BRIEF |
Reproduce exactly the lines below from the one containing "- Add console.log" through the one containing "- Verify property", including both, and nothing else.

GIVEN RECORDS |

= Beginning of Section =

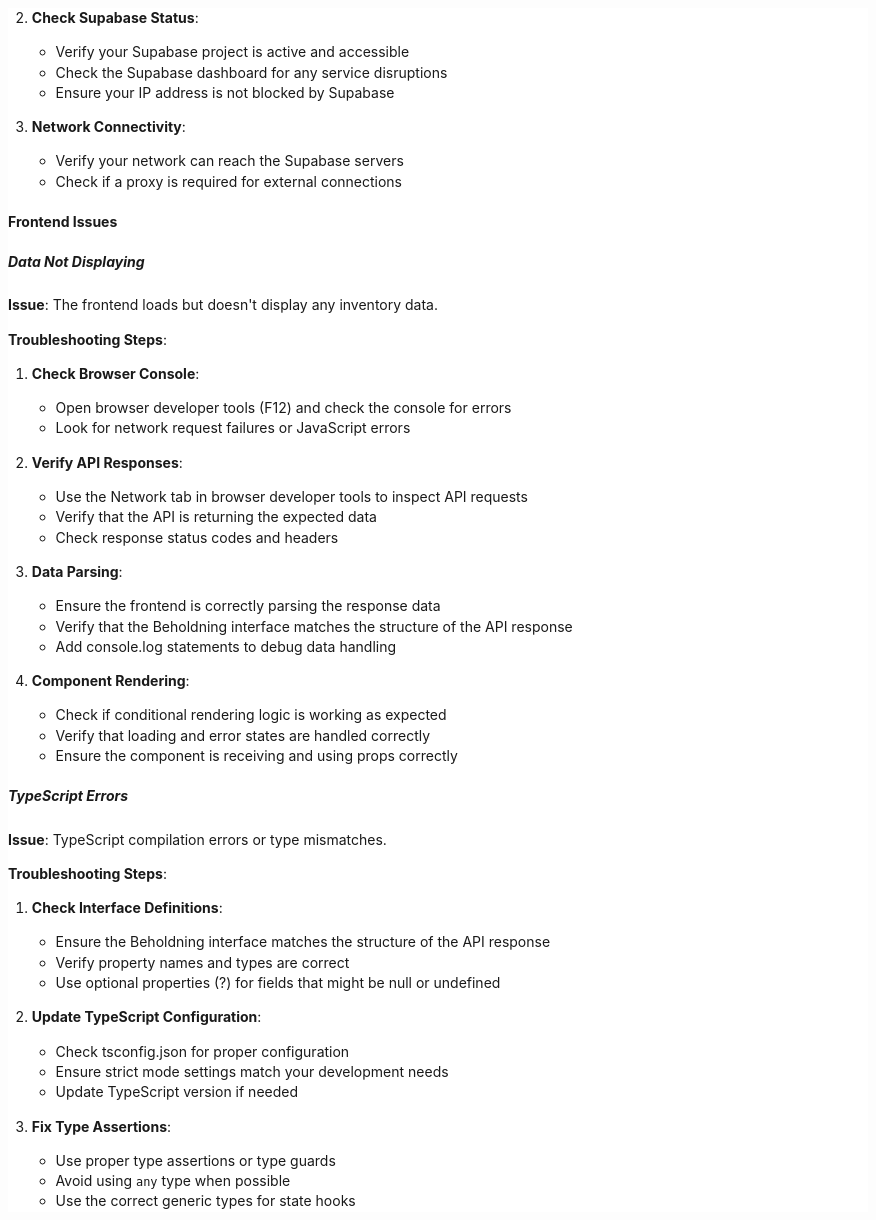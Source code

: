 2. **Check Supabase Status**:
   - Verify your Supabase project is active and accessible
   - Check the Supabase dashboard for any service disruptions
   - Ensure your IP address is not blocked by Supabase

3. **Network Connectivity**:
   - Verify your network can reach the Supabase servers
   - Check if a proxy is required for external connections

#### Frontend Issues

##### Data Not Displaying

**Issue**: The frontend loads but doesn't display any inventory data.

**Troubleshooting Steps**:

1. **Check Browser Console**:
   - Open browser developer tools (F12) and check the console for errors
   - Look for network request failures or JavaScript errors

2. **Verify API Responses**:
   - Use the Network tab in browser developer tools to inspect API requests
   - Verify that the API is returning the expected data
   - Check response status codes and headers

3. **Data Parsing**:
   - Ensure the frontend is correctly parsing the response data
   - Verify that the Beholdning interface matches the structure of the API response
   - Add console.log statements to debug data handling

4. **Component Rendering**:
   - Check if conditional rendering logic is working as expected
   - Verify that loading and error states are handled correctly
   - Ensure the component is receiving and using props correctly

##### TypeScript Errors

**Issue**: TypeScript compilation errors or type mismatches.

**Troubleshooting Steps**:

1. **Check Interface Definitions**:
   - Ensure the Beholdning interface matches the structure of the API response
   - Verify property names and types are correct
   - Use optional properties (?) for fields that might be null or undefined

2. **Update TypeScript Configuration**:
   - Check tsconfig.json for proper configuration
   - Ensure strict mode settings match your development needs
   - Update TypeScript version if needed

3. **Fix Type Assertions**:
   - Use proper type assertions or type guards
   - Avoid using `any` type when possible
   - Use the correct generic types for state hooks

= End of Section =

ANSWER SECTION |
   - Add console.log statements to debug data handling

4. **Component Rendering**:
   - Check if conditional rendering logic is working as expected
   - Verify that loading and error states are handled correctly
   - Ensure the component is receiving and using props correctly

##### TypeScript Errors

**Issue**: TypeScript compilation errors or type mismatches.

**Troubleshooting Steps**:

1. **Check Interface Definitions**:
   - Ensure the Beholdning interface matches the structure of the API response
   - Verify property names and types are correct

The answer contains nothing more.